Volume 64, December 2019, Pages 77-89
Magnetic Resonance Imaging

Original contribution
Automatic brain tissue segmentation in fetal MRI using convolutional neural networks

https://doi.org/10.1016/j.mri.2019.05.020Get rights and content

Abstract

MR images of fetuses allow clinicians to detect brain abnormalities in an early stage of development. The cornerstone of volumetric and morphologic analysis in fetal MRI is segmentation of the fetal brain into different tissue classes. Manual segmentation is cumbersome and time consuming, hence automatic segmentation could substantially simplify the procedure. However, automatic brain tissue segmentation in these scans is challenging owing to artifacts including intensity inhomogeneity, caused in particular by spontaneous fetal movements during the scan. Unlike methods that estimate the bias field to remove intensity inhomogeneity as a preprocessing step to segmentation, we propose to perform segmentation using a convolutional neural network that exploits images with synthetically introduced intensity inhomogeneity as data augmentation. The method first uses a CNN to extract the intracranial volume. Thereafter, another CNN with the same architecture is employed to segment the extracted volume into seven brain tissue classes: cerebellum, basal ganglia and thalami, ventricular cerebrospinal fluid, white matter, brain stem, cortical gray matter and extracerebral cerebrospinal fluid. To make the method applicable to slices showing intensity inhomogeneity artifacts, the training data was augmented by applying a combination of linear gradients with random offsets and orientations to image slices without artifacts. To evaluate the performance of the method, Dice coefficient (DC) and Mean surface distance (MSD) per tissue class were computed between automatic and manual expert annotations. When the training data was enriched by simulated intensity inhomogeneity artifacts, the average achieved DC over all tissue classes and images increased from 0.77 to 0.88, and MSD decreased from 0.78 mm to 0.37 mm. These results demonstrate that the proposed approach can potentially replace or complement preprocessing steps, such as bias field corrections, and thereby improve the segmentation performance.

Introduction

Important neurodevelopmental changes occur in the last trimester of pregnancy, i.e., between 30 and 40 weeks of gestation, including volumetric growth, myelination and cortical gyrification [[1], [2], [3]]. Magnetic resonance imaging (MRI) is widely used to non-invasively assess and monitor the developmental status of the fetal brain in utero [4,5]. The cornerstone of volumetric and morphologic analysis in fetal MRI is the segmentation of the fetal brain into different tissue classes, such as white and gray matter. Performing this segmentation manually, however, is extremely time-consuming and requires a high level of expertise. The reasons are not only the complex convoluted shapes of the different tissues, but also the limited image quality due to imaging artifacts. Fetal MR imaging is particularly challenging in this regard because the receiver coils can only be positioned on the maternal body and not closer to the anatomy of interest. Furthermore, movements of the fetus relative to the mother can only to some extent be controlled and predicted. Especially, fetal motion therefore negatively affects the image quality and causes artifacts such as intensity inhomogeneity (Fig. 1).

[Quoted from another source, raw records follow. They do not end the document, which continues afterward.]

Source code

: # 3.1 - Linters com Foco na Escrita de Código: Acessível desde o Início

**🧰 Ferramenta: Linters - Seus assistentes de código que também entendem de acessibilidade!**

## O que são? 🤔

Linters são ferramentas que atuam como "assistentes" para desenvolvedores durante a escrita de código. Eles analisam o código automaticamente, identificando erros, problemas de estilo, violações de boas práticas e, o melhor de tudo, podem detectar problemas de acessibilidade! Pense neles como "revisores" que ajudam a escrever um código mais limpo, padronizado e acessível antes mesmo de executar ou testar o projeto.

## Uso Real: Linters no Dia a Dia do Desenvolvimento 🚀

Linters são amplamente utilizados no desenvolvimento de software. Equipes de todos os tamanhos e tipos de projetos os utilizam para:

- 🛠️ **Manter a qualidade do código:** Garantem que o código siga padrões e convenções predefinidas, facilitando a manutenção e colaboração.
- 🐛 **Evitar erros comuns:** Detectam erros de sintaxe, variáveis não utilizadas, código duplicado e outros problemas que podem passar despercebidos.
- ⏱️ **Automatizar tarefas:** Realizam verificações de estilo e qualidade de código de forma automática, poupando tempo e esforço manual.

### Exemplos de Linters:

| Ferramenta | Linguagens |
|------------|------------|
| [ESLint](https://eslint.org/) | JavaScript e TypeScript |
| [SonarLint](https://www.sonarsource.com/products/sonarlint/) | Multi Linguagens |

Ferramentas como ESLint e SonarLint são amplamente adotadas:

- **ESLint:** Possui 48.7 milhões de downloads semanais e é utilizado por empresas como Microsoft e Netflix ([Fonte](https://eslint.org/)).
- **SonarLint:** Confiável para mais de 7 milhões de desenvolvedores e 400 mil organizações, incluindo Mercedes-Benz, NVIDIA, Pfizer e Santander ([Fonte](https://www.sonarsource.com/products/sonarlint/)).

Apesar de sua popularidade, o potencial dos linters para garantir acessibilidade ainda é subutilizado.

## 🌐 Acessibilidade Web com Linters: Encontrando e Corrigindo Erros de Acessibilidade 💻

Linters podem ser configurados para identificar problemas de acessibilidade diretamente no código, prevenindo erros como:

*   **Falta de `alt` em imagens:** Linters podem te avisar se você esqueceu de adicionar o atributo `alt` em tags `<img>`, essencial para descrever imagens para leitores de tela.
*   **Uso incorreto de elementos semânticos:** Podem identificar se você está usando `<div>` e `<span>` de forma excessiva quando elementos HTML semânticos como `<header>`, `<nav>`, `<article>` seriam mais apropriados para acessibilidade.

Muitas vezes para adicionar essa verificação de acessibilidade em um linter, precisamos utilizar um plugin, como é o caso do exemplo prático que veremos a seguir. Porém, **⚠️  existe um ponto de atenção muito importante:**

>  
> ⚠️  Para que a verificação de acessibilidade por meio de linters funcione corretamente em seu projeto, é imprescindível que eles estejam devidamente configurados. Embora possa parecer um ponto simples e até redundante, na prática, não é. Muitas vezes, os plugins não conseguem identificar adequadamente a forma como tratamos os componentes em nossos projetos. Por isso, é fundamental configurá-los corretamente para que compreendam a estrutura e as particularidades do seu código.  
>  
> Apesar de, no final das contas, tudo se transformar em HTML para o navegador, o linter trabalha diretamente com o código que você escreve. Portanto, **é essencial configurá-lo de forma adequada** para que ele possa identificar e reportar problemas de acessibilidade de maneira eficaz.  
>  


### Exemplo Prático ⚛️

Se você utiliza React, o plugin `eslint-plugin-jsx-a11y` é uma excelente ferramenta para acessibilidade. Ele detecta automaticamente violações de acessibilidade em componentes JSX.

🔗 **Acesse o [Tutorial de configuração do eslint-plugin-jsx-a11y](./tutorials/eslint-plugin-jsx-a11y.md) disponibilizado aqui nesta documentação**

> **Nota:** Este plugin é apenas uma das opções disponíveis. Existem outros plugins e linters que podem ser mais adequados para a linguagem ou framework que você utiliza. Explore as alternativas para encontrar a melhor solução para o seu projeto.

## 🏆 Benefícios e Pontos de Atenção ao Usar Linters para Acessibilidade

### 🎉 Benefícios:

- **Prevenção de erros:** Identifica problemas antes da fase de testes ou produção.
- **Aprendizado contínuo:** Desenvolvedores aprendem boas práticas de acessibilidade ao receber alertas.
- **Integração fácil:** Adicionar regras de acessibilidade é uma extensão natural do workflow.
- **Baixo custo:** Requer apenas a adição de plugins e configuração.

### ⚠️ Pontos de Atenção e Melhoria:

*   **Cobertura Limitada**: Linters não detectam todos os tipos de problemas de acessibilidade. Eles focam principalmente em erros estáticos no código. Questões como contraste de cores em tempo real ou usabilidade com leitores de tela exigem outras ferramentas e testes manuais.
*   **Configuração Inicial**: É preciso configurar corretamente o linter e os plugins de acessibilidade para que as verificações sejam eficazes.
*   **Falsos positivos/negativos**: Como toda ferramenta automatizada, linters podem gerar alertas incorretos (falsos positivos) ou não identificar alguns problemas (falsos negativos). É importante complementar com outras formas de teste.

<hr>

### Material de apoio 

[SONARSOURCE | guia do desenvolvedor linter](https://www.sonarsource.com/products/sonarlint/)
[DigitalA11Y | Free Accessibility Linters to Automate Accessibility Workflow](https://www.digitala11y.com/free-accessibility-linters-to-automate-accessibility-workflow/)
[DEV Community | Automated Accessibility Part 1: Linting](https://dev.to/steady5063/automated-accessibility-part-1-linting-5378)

Because manual annotation is very time consuming and additionally hampered by these artifacts, a reliable automatic tissue segmentation tool would provide a valuable alternative, especially if it could give detailed fetal brain tissue segmentations in the presence of artifacts. To cope with imaging artifacts, previous approaches in the literature performed the segmentation in images reconstructed from multiple 2D acquisitions. Most fetal MRI scans are acquired in 2D using single-shot fast spin-echo (SSFSE) sequences [6]. Artifacts such as intensity inhomogeneity may therefore appear only in some slices, e.g., due to movements during acquisition of these slices, but do not have to be present in their immediate neighboring slices as well (Fig. 2). Volumetric reconstruction approaches are typically based on the acquisition of several stacks of 2D slices in axial, sagittal and coronal orientation. These stacks are registered to a common coordinate space so that they can be combined into a single reconstructed 3D volume, thus removing artifacts that affect only some slices and inter-slice inconsistencies [[7], [8], [9], [10], [11]].

For automatic segmentation of fetal brain tissue in reconstructed MR volumes, Habas et al. [12] proposed a method using an atlas-based expectation maximization (EM) model to segment white matter (WM), gray matter, germinal matrix, and extracerebral cerebrospinal fluid (eCSF). Prior to performing the segmentation, another EM model was used for bias field correction. Gholipour et al. [13] proposed a method for segmentation of the ventricles in fetal MRI. As a preprocessing step, in addition to using volumetric reconstructions, intensity inhomogeneity was corrected using the non-parametric entropy maximization method [14]. Initial segmentation was obtained with the use of STAPLE [15], then the final segmentation was derived with a probabilistic shape model that incorporates intensity and local spatial information. Serag et al. [16] proposed an atlas-based brain segmentation method for both neonatal and fetal MRI. Fetal scans were reconstructed into a single 3D brain volume using the slice-to-volume reconstruction method described in [7] and intensity inhomogeneity was removed using the N4 algorithm [17]. Thereafter, the fetal brain scans were segmented into cortex, ventricles and hemispheres.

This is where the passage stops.